(Records drawn from a dataset)
Start of Block

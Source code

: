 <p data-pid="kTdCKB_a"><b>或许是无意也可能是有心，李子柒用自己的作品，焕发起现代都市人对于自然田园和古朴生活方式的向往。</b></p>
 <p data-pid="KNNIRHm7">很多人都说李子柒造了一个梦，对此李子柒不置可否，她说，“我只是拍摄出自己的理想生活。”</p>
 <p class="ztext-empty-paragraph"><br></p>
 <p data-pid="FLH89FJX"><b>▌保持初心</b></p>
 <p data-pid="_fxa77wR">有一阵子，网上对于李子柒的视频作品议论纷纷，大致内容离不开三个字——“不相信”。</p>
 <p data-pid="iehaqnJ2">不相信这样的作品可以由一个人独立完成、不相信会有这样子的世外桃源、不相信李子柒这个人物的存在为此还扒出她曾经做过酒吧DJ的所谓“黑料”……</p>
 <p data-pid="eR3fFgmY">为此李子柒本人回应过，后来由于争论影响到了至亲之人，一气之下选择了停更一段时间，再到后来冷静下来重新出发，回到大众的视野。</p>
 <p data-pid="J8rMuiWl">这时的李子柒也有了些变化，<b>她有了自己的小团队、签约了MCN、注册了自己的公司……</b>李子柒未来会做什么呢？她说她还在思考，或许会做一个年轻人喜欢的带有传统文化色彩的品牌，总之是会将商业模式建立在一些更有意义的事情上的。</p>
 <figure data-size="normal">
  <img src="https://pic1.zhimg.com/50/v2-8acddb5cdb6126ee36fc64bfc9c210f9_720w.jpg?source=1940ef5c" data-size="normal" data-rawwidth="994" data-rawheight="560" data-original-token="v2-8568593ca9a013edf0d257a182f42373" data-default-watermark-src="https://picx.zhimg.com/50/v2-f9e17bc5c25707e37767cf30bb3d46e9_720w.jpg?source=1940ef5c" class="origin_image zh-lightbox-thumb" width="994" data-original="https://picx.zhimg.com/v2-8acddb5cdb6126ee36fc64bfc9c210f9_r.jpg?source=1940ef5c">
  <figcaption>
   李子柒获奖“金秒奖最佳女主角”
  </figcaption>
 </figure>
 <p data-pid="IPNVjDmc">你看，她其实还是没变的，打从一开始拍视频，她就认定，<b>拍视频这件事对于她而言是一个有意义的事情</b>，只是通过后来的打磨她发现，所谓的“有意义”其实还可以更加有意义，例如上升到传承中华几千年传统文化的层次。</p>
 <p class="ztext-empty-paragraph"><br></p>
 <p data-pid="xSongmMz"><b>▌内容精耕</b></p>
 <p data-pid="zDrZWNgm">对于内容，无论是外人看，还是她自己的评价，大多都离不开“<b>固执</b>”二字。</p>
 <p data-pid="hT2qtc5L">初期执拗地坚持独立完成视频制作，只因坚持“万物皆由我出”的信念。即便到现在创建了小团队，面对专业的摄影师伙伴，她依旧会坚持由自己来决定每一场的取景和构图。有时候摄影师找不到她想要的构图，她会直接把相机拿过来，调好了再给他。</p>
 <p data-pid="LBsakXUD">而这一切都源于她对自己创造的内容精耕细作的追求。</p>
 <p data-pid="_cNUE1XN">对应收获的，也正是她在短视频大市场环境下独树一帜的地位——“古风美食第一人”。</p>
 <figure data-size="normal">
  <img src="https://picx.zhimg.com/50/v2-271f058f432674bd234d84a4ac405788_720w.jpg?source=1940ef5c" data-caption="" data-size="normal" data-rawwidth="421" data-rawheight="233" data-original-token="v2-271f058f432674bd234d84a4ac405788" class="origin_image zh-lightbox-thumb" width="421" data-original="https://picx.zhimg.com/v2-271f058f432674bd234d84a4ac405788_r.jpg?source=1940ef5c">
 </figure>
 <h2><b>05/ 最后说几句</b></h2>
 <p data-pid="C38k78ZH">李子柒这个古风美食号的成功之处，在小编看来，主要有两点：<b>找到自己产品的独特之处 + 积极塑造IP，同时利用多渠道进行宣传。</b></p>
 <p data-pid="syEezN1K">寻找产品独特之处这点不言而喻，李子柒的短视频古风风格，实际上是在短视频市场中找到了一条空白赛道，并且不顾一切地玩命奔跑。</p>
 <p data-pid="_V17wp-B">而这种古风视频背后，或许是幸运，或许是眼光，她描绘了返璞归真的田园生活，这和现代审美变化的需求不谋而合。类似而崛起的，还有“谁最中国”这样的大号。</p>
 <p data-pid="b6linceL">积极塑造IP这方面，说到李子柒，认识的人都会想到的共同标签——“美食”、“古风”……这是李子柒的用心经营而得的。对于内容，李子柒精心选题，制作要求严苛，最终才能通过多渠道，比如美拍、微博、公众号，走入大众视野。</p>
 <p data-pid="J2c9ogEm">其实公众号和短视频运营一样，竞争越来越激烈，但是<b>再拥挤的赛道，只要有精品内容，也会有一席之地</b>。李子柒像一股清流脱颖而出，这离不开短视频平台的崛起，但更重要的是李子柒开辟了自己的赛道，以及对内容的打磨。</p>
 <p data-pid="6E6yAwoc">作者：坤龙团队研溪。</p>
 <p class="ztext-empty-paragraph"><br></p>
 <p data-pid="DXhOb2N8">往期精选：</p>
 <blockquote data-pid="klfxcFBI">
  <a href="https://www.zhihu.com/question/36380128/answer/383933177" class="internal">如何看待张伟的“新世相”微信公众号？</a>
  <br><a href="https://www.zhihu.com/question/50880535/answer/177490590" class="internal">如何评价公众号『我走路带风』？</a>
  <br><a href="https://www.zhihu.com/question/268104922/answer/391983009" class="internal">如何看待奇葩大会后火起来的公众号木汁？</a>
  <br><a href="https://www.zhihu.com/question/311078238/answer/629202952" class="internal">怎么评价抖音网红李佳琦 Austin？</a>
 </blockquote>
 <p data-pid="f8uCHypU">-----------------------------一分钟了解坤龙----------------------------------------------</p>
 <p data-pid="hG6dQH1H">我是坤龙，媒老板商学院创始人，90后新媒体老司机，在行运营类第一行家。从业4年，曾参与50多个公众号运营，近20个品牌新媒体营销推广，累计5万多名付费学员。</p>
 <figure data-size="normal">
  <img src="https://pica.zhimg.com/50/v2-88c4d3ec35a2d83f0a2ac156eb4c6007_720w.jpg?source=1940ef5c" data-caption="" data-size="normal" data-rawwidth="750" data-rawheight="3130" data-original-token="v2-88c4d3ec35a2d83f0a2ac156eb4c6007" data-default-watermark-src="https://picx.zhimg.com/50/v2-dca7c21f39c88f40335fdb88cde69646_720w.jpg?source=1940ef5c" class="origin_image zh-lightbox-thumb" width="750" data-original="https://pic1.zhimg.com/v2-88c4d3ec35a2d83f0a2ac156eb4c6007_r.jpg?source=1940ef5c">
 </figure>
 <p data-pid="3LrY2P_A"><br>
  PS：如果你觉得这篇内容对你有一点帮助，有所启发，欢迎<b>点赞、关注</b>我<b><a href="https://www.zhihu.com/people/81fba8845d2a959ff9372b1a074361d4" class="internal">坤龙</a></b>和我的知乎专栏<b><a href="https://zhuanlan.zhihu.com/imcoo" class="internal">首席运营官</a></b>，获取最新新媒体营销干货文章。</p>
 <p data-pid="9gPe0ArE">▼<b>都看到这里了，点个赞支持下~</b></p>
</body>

End of Block

Prompt
Search the data above for the string "blockquote" and copy each line that has it.

Response for this exercise
 <blockquote data-pid="klfxcFBI">
 </blockquote>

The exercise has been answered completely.